The writing was on the wall. Reports about changes on YouTube designed to prevent users from using adblockers started in early 2023.  Users with adblockers saw anti-adblocking prompts and Google ran several tests on YouTube to fight adblocking.

Google confirmed the crackdown on adblockers in November 2023. Affected users were given two options: turn off the adblocker on YouTube or pay for YouTube Premium.

New ways of making ads more endurable were discovered. Extensions that skip or fast forward ads appeared in extension stores.

Google did not only fight adblocking in browsers. It also is fighting against YouTube frontends, such as Invidious, and third-party YouTube apps.  Google had some success in this regard in the past.

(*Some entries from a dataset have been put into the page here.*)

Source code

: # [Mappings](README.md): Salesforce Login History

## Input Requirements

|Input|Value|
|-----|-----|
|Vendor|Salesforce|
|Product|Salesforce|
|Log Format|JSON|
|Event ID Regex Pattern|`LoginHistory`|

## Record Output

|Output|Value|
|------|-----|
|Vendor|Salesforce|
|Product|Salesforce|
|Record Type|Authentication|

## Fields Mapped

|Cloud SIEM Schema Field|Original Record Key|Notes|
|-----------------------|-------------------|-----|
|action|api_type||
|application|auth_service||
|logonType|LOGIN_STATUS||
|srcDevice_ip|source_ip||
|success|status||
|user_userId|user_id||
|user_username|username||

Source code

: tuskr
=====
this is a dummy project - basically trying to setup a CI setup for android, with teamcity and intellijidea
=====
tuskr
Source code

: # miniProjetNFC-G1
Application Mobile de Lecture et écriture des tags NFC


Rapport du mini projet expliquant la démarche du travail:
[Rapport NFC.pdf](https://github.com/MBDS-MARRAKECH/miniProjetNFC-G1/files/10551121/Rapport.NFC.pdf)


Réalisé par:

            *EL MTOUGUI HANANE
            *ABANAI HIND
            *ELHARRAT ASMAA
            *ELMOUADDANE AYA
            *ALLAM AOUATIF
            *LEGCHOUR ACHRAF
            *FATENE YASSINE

In 2022, its actions caused YouTube Vanced to be discontinued.

Google's fight against third-party apps

Today's announcement puts Google's focus on third-party apps that "violate YouTube's Terms of Service". Here, Google is focusing on apps that include ad-blocking capabilities. The company mentions none in the announcement, but it clearly took a swing at Invidious last week already.

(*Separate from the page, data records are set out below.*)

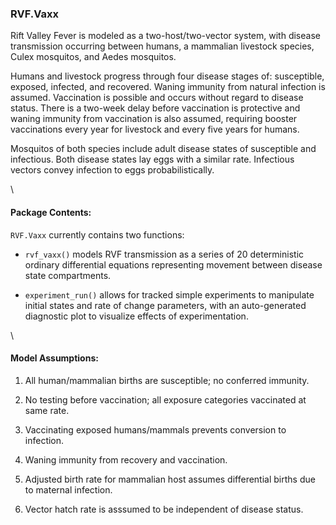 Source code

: ### RVF.Vaxx

Rift Valley Fever is modeled as a two-host/two-vector system, with disease
transmission occurring between humans, a mammalian livestock species, Culex
mosquitos, and Aedes mosquitos.

Humans and livestock progress through four disease stages of: susceptible,
exposed, infected, and recovered. Waning immunity from natural infection is
assumed. Vaccination is possible and occurs without
regard to disease status. There is a two-week delay before vaccination is
protective and waning immunity from vaccination is also assumed, requiring
booster vaccinations every year for livestock and every five years for humans.

Mosquitos of both species include adult disease states of susceptible and
infectious. Both disease states lay eggs with a similar rate. Infectious vectors
convey infection to eggs probabilistically.

\

#### Package Contents:

`RVF.Vaxx` currently contains two functions:

* `rvf_vaxx()` models RVF transmission as a series of 20
deterministic ordinary differential equations representing movement between
disease state compartments.

* `experiment_run()` allows for tracked simple experiments to manipulate initial
states and rate of change parameters, with an auto-generated diagnostic plot to
visualize effects of experimentation.

\

#### Model Assumptions:

1.  All human/mammalian births are susceptible; no conferred immunity.

2.  No testing before vaccination; all exposure categories vaccinated at same rate.

3.  Vaccinating exposed humans/mammals prevents conversion to infection.

4.  Waning immunity from recovery and vaccination.

5.  Adjusted birth rate for mammalian host assumes differential births due to maternal infection.

6.  Vector hatch rate is asssumed to be independent of disease status.
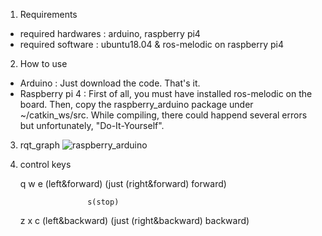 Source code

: 1. Requirements
- required hardwares : arduino, raspberry pi4
- required software : ubuntu18.04 & ros-melodic on raspberry pi4

2. How to use

- Arduino : Just download the code. That's it.
- Raspberry pi 4 : First of all, you must have installed ros-melodic on the board. Then, copy the raspberry_arduino package under ~/catkin_ws/src.
While compiling, there could happend several errors but unfortunately, "Do-It-Yourself".

3. rqt_graph
![raspberry_arduino](https://user-images.githubusercontent.com/50034678/89936339-74998780-dc4e-11ea-8cbb-7344c91dac7c.png)

4. control keys

      q               w               e
(left&forward)      (just    (right&forward)
                   forward)



                      s(stop)



      z               x               c
 (left&backward)    (just    (right&backward)
                   backward)
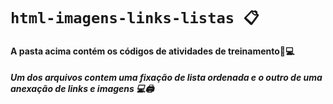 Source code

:# **`html-imagens-links-listas 📋`**

#### A pasta acima contém os códigos de atividades de treinamento📖💻
##### Um dos arquivos contem uma fixação de lista ordenada e o outro de uma anexação de links e imagens 💻🖨️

Google warns users of these apps that their experience may deteriorate soon. They may "experience buffering issues" or see errors such as "the following content is not available on this app" when trying to watch videos.

The terms on YouTube disallow apps to "turn off ads". Turning off ads "prevents the creator from being rewarded for viewership" according to Google. It fails to mention that it is keeping a big chunk of the revenue as the maintainer of the platform.

Google suggests that YouTube users who do not want to see ads subscribe to YouTube Premium.

The company will "take appropriate action" when it finds third-party apps that violate YouTube's terms.

Closing Words

Similar to Google Search, ads have become insufferable for many users of the service. There are too many of them, they may break the viewing experience, and they may show inappropriate content.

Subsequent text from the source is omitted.